Cambodia’s garment workers are working themselves to death—literally, according to IndustriAll Global Union, a labor-rights group that supports 50 million workers in 140 countries in the mining, energy, and manufacturing sectors. Unrelenting hours, close quarters, and chronic malnutrition as a result of “poverty pay,” have contributed to a near-epidemic of mass faintings in factories across the Southeast Asian nation. Now, workers are actually dying at work, says Sokny Say, a member of the Free Trade Union of Workers of the Kingdom of Cambodia, an IndustriAll affiliate.
TO DIE FOR
“2014 is remarkable because while we have had many cases of mass faintings in the past, this is the first year that people have died,” Say says in a statement. “We must not become immune to the fact that so many garment workers are collapsing in the factories. It can be a precursor to death.”
Two workers employed at factories outside Phnom Penh died at the end of July. Nov Pas, a 35-year-old seamstress who spent four years making clothes for Western brands such as Gap and Old Navy, lost consciousness at her post in the Korean-owned Sangwoo factory at 8 a.m. on July 24. By 9 a.m., she had been admitted to the nearest provincial hospital, where she was pronounced dead about nine hours later.

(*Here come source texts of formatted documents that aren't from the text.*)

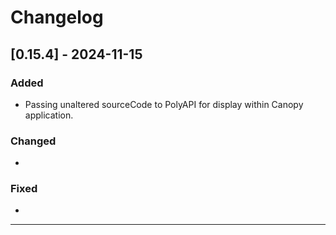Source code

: # Changelog

## [0.15.4] - 2024-11-15

### Added

- Passing unaltered sourceCode to PolyAPI for display within Canopy application.

### Changed

- 

### Fixed

- 

---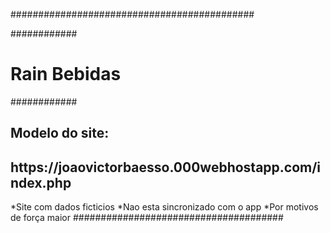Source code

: ############################################

############<h1>Rain Bebidas</h1>############

<h2>Modelo do site:</h2>
<h2>https://joaovictorbaesso.000webhostapp.com/index.php</h3>

*Site com dados ficticios
*Nao esta sincronizado com o app
*Por motivos de força maior
######################################

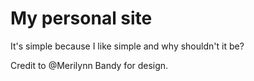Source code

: # My personal site

It's simple because I like simple and why shouldn't it be?

Credit to @Merilynn Bandy for design.
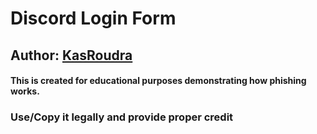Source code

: # Discord Login Form

## Author: [KasRoudra](https://github.com/KasRoudra)

#### This is created for educational purposes demonstrating how phishing works.

### Use/Copy it legally and provide proper credit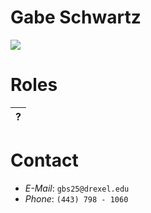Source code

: # Gabe Schwartz #
<img src='http://cs.drexel.edu/~gbs25/cs49X/teampics/gabe.jpg' />

# Roles #
| ? |
|:--|

# Contact #
  * _E-Mail_:  `gbs25@drexel.edu`
  * _Phone_:  `(443) 798 - 1060`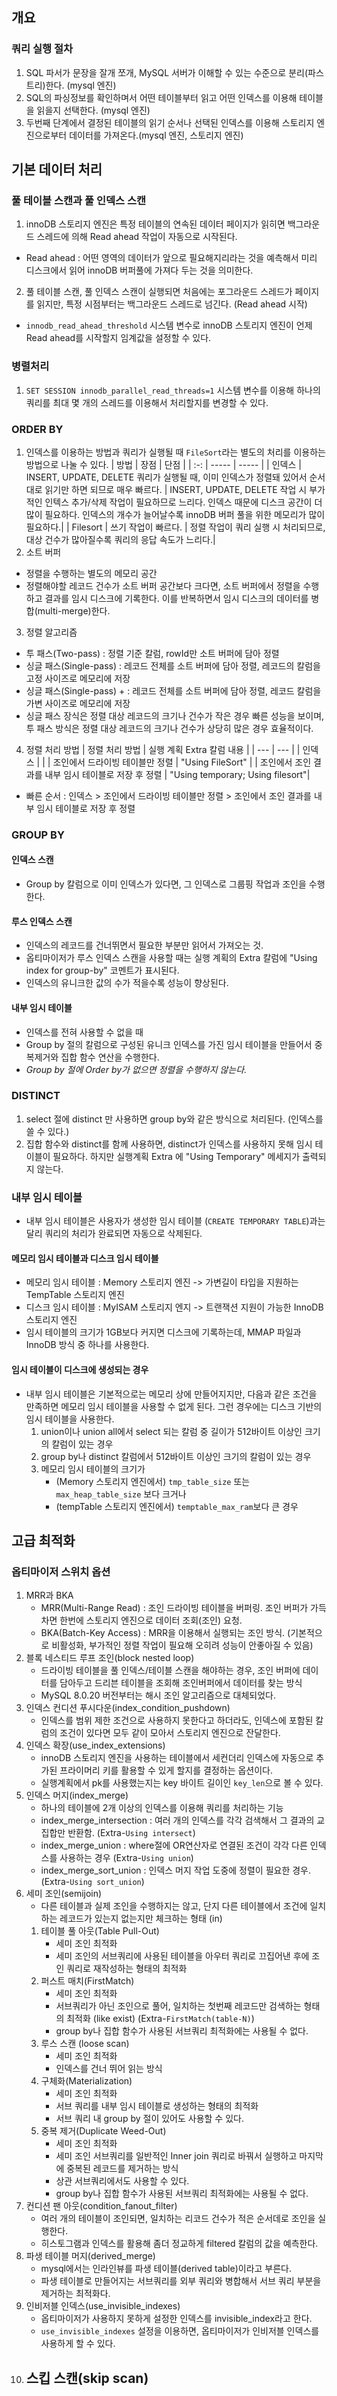 ## 개요
### 쿼리 실행 절차
1. SQL 파서가 문장을 잘개 쪼개, MySQL 서버가 이해할 수 있는 수준으로 분리(파스트리)한다. (mysql 엔진)
2. SQL의 파싱정보를 확인하며서 어떤 테이블부터 읽고 어떤 인덱스를 이용해 테이블을 읽을지 선택한다. (mysql 엔진)
3. 두번째 단계에서 결정된 테이블의 읽기 순서나 선택된 인덱스를 이용해 스토리지 엔진으로부터 데이터를 가져온다.(mysql 엔진, 스토리지 엔진)
## 기본 데이터 처리
### 풀 테이블 스캔과 풀 인덱스 스캔
1. innoDB 스토리지 엔진은 특정 테이블의 연속된 데이터 페이지가 읽히면 백그라운드 스레드에 의해 Read ahead 작업이 자동으로 시작된다.
  - Read ahead : 어떤 영역의 데이터가 앞으로 필요해지리라는 것을 예측해서 미리 디스크에서 읽어 innoDB 버퍼풀에 가져다 두는 것을 의미한다.
2. 풀 테이블 스캔, 풀 인덱스 스캔이 실행되면 처음에는 포그라운드 스레드가 페이지를 읽지만, 특정 시점부터는 백그라운드 스레드로 넘긴다. (Read ahead 시작)
  - `innodb_read_ahead_threshold` 시스템 변수로 innoDB 스토리지 엔진이 언제 Read ahead를 시작할지 임계값을 설정할 수 있다.
### 병렬처리
1. `SET SESSION innodb_parallel_read_threads=1` 시스템 변수를 이용해 하나의 쿼리를 최대 몇 개의 스레드를 이용해서 처리할지를 변경할 수 있다.
### ORDER BY
1. 인덱스를 이용하는 방법과 쿼리가 실행될 때 `FileSort`라는 별도의 처리를 이용하는 방법으로 나눌 수 있다.
   | 방법 | 장점 | 단점 |
   | :-: | ----- | ----- |
   | 인덱스 | INSERT, UPDATE, DELETE 쿼리가 실행될 때, 이미 인덱스가 정렬돼 있어서 순서대로 읽기만 하면 되므로 매우 빠르다. | INSERT, UPDATE, DELETE 작업 시 부가적인 인텍스 추가/삭제 작업이 필요하므로 느리다. 인덱스 때문에 디스크 공간이 더 많이 필요하다. 인덱스의 개수가 늘어날수록 innoDB 버퍼 풀을 위한 메모리가 많이 필요하다.|
   | Filesort | 쓰기 작업이 빠르다. | 정렬 작업이 쿼리 실행 시 처리되므로, 대상 건수가 많아질수록 쿼리의 응답 속도가 느리다.|
2. 소트 버퍼
  - 정렬을 수행하는 별도의 메모리 공간
  - 정렬해야할 레코드 건수가 소트 버퍼 공간보다 크다면, 소트 버퍼에서 정렬을 수행하고 결과를 임시 디스크에 기록한다. 이를 반복하면서 임시 디스크의 데이터를 병합(multi-merge)한다.
3. 정렬 알고리즘
  - 투 패스(Two-pass) : 정렬 기준 칼럼, rowId만 소트 버퍼에 담아 정렬
  - 싱글 패스(Single-pass) : 레코드 전체를 소트 버퍼에 담아 정렬, 레코드의 칼럼을 고정 사이즈로 메모리에 저장
  - 싱글 패스(Single-pass) + : 레코드 전체를 소트 버퍼에 담아 정렬, 레코드 칼럼을 가변 사이즈로 메모리에 저장
  - 싱글 패스 장식은 정렬 대상 레코드의 크기나 건수가 작은 경우 빠른 성능을 보이며, 투 패스 방식은 정렬 대상 레코드의 크기나 건수가 상당히 많은 경우 효율적이다.
4. 정렬 처리 방법
   | 정렬 처리 방법 | 실행 계획 Extra 칼럼 내용 | 
   | --- | --- |
   | 인덱스 |  |
   | 조인에서 드라이빙 테이블만 정렬 | "Using FileSort" |
   | 조인에서 조인 결과를 내부 임시 테이블로 저장 후 정렬 | "Using temporary; Using filesort"|
  - 빠른 순서 : 인덱스 > 조인에서 드라이빙 테이블만 정렬 > 조인에서 조인 결과를 내부 임시 테이블로 저장 후 정렬
### GROUP BY
#### 인덱스 스캔
- Group by 칼럼으로 이미 인덱스가 있다면, 그 인덱스로 그룹핑 작업과 조인을 수행한다. 
#### 루스 인덱스 스캔 
- 인덱스의 레코드를 건너뛰면서 필요한 부분만 읽어서 가져오는 것.
- 옵티마이저가 루스 인덱스 스캔을 사용할 때는 실행 계획의 Extra 칼럼에 "Using index for group-by" 코멘트가 표시된다.
- 인덱스의 유니크한 값의 수가 적을수록 성능이 향상된다.
#### 내부 임시 테이블
- 인덱스를 전혀 사용할 수 없을 때
- Group by 절의 칼럼으로 구성된 유니크 인덱스를 가진 임시 테이블을 만들어서 중복제거와 집합 함수 연산을 수행한다.
- *Group by 절에 Order by가 없으면 정렬을 수행하지 않는다.*
### DISTINCT 
1. select 절에 distinct 만 사용하면 group by와 같은 방식으로 처리된다. (인덱스를 쓸 수 있다.)
2. 집합 함수와 distinct를 함께 사용하면, distinct가 인덱스를 사용하지 못해 임시 테이블이 필요하다. 하지만 실행계획 Extra 에 "Using Temporary" 메세지가 출력되지 않는다.
### 내부 임시 테이블 
- 내부 임시 테이블은 사용자가 생성한 임시 테이블 (`CREATE TEMPORARY TABLE`)과는 달리 쿼리의 처리가 완료되면 자동으로 삭제된다.
#### 메모리 임시 테이블과 디스크 임시 테이블
- 메모리 임시 테이블 : Memory 스토리지 엔진 -> 가변길이 타입을 지원하는 TempTable 스토리지 엔진
- 디스크 임시 테이블 : MyISAM 스토리지 엔지 -> 트랜잭션 지원이 가능한 InnoDB 스토리지 엔진
- 임시 테이블의 크기가 1GB보다 커지면 디스크에 기록하는데, MMAP 파일과 InnoDB 방식 중 하나를 사용한다.
#### 임시 테이블이 디스크에 생성되는 경우
- 내부 임시 테이블은 기본적으로는 메모리 상에 만들어지지만, 다음과 같은 조건을 만족하면 메모리 임시 테이블을 사용할 수 없게 된다. 그런 경우에는 디스크 기반의 임시 테이블을 사용한다.
  1. union이나 union all에서 select 되는 칼럼 중 길이가 512바이트 이상인 크기의 칼럼이 있는 경우
  2. group by나 distinct 칼럼에서 512바이트 이상인 크기의 칼럼이 있는 경우
  3. 메모리 임시 테이블의 크기가
      - (Memory 스토리지 엔진에서) `tmp_table_size` 또는 `max_heap_table_size` 보다 크거나
      - (tempTable 스토리지 엔진에서) `temptable_max_ram`보다 큰 경우
## 고급 최적화
### 옵티마이저 스위치 옵션
1. MRR과 BKA
    - MRR(Multi-Range Read) : 조인 드라이빙 테이블을 버퍼링. 조인 버퍼가 가득차면 한번에 스토리지 엔진으로 데이터 조회(조인) 요청.
    - BKA(Batch-Key Access) : MRR을 이용해서 실행되는 조인 방식. (기본적으로 비활성화, 부가적인 정렬 작업이 필요해 오히려 성능이 안좋아질 수 있음)
2. 블록 네스티드 루프 조인(block nested loop)
    - 드라이빙 테이블을 풀 인덱스/테이블 스캔을 해야하는 경우, 조인 버퍼에 데이터를 담아두고 드리븐 테이블을 조회해 조인버퍼에서 데이터를 찾는 방식
    - MySQL 8.0.20 버전부터는 해시 조인 알고리즘으로 대체되었다.
3. 인덱스 컨디션 푸시다운(index_condition_pushdown)
    - 인덱스를 범위 제한 조건으로 사용하지 못한다고 하더라도, 인덱스에 포함된 칼럼의 조건이 있다면 모두 같이 모아서 스토리지 엔진으로 잔달한다.
4. 인덱스 확장(use_index_extensions)
    - innoDB 스토리지 엔진을 사용하는 테이블에서 세컨더리 인덱스에 자동으로 추가된 프라이머리 키를 활용할 수 있게 할지를 결정하는 옵션이다.
    - 실행계획에서 pk를 사용했는지는 key 바이트 길이인 `key_len`으로 볼 수 있다.
5. 인덱스 머지(index_merge)
    - 하나의 테이블에 2개 이상의 인덱스를 이용해 쿼리를 처리하는 기능
    - index_merge_intersection : 여러 개의 인덱스를 각각 검색해서 그 결과의 교집합만 반환함. (Extra-`Using intersect`)
    - index_merge_union : where절에 OR연산자로 연결된 조건이 각각 다른 인덱스를 사용하는 경우 (Extra-`Using union`)
    - index_merge_sort_union : 인덱스 머지 작업 도중에 정렬이 필요한 경우. (Extra-`Using sort_union`)
6. 세미 조인(semijoin)
    - 다른 테이블과 실제 조인을 수행하지는 않고, 단지 다른 테이블에서 조건에 일치하는 레코드가 있는지 없는지만 체크하는 형태 (in)
    1. 테이블 풀 아웃(Table Pull-Out)
        - 세미 조인 최적화 
        - 세미 조인의 서브쿼리에 사용된 테이블을 아우터 쿼리로 끄집어낸 후에 조인 쿼리로 재작성하는 형태의 최적화
    2. 퍼스트 매치(FirstMatch)
        - 세미 조인 최적화
        - 서브쿼리가 아닌 조인으로 풀어, 일치하는 첫번째 레코드만 검색하는 형태의 최적화 (like exist) (Extra-`FirstMatch(table-N)`)
        - group by나 집합 함수가 사용된 서브쿼리 최적화에는 사용될 수 없다.
    3. 루스 스캔 (loose scan)
        - 세미 조인 최적화
        - 인덱스를 건너 뛰어 읽는 방식
    4. 구체화(Materialization)
        - 세미 조인 최적화
        - 서브 쿼리를 내부 임시 테이블로 생성하는 형태의 최적화
        - 서브 쿼리 내 group by 절이 있어도 사용할 수 있다.
    5. 중복 제거(Duplicate Weed-Out)
        - 세미 조인 최적화
        - 세미 조인 서브쿼리를 일반적인 Inner join 쿼리로 바꿔서 실행하고 마지막에 중복된 레코드를 제거하는 방식
        - 상관 서브쿼리에서도 사용할 수 있다.
        - group by나 집합 함수가 사용된 서브쿼리 최적화에는 사용될 수 없다.
7. 컨디션 팬 아웃(condition_fanout_filter)
      - 여러 개의 테이블이 조인되면, 일치하는 리코드 건수가 적은 순서데로 조인을 실행한다.
      - 히스토그램과 인덱스를 활용해 좀더 정교하게 filtered 칼럼의 값을 예측한다.
8. 파생 테이블 머지(derived_merge)
      - mysql에서는 인라인뷰를 파생 테이블(derived table)이라고 부른다.
      - 파생 테이블로 만들어지는 서브쿼리를 외부 쿼리와 병합해서 서브 쿼리 부분을 제거하는 최적화다.
9. 인비저블 인덱스(use_invisible_indexes)
      - 옵티마이저가 사용하지 못하게 설정한 인덱스를 invisible_index라고 한다.
      - `use_invisible_indexes` 설정을 이용하면, 옵티마이저가 인비저블 인덱스를 사용하게 할 수 있다.
10. 스킵 스캔(skip scan)
      -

Despite cases of mass faintings in the past, 2014 marks the first time garment workers have died on the job.
Garment worker Vorn Tha, 44, collapsed and died at the New Archid factory, which manufactures clothing for H&M, after working 13-hour days.

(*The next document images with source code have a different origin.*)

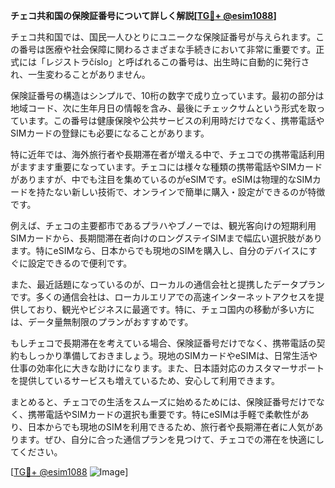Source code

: **チェコ共和国の保険証番号について詳しく解説[[TG💪+ @esim1088](https://t.me/s/esim1088)]**

チェコ共和国では、国民一人ひとりにユニークな保険証番号が与えられます。この番号は医療や社会保障に関わるさまざまな手続きにおいて非常に重要です。正式には「レジストラčíslo」と呼ばれるこの番号は、出生時に自動的に発行され、一生変わることがありません。

保険証番号の構造はシンプルで、10桁の数字で成り立っています。最初の部分は地域コード、次に生年月日の情報を含み、最後にチェックサムという形式を取っています。この番号は健康保険や公共サービスの利用時だけでなく、携帯電話やSIMカードの登録にも必要になることがあります。

特に近年では、海外旅行者や長期滞在者が増える中で、チェコでの携帯電話利用がますます重要になっています。チェコには様々な種類の携帯電話やSIMカードがありますが、中でも注目を集めているのがeSIMです。eSIMは物理的なSIMカードを持たない新しい技術で、オンラインで簡単に購入・設定ができるのが特徴です。

例えば、チェコの主要都市であるプラハやブノーでは、観光客向けの短期利用SIMカードから、長期間滞在者向けのロングステイSIMまで幅広い選択肢があります。特にeSIMなら、日本からでも現地のSIMを購入し、自分のデバイスにすぐに設定できるので便利です。

また、最近話題になっているのが、ローカルの通信会社と提携したデータプランです。多くの通信会社は、ローカルエリアでの高速インターネットアクセスを提供しており、観光やビジネスに最適です。特に、チェコ国内の移動が多い方には、データ量無制限のプランがおすすめです。

もしチェコで長期滞在を考えている場合、保険証番号だけでなく、携帯電話の契約もしっかり準備しておきましょう。現地のSIMカードやeSIMは、日常生活や仕事の効率化に大きな助けになります。また、日本語対応のカスタマーサポートを提供しているサービスも増えているため、安心して利用できます。

まとめると、チェコでの生活をスムーズに始めるためには、保険証番号だけでなく、携帯電話やSIMカードの選択も重要です。特にeSIMは手軽で柔軟性があり、日本からでも現地のSIMを利用できるため、旅行者や長期滞在者に人気があります。ぜひ、自分に合った通信プランを見つけて、チェコでの滞在を快適にしてください。

[[TG💪+ @esim1088](https://t.me/s/esim1088) ![Image](https://i.postimg.cc/Y0z9fWf4/image.png)]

A third garment worker, employed at Cambo Kotop, a factory in Phnom Penh, died in March, IndustriAll adds.
“This sinister development of workers collapsing at work and then dying cannot go unchallenged,” says Jyrki Raina, IndustriAll’s general secretary. “Poverty wages mean that garment workers cannot afford to eat properly and a lack of food, long hours and intolerable factory conditions are proving a lethal combination.”
Raina calls for an increase in the Cambodian monthly minimum wage, which currently stands at $61—or 25 percent of what constitutes a living wage in the country.
“We continue to back Cambodian unions’ demands for a raise in the minimum wage so garment workers can afford enough food to live on and no longer have to work such punishing overtime hours to survive,” Raina says.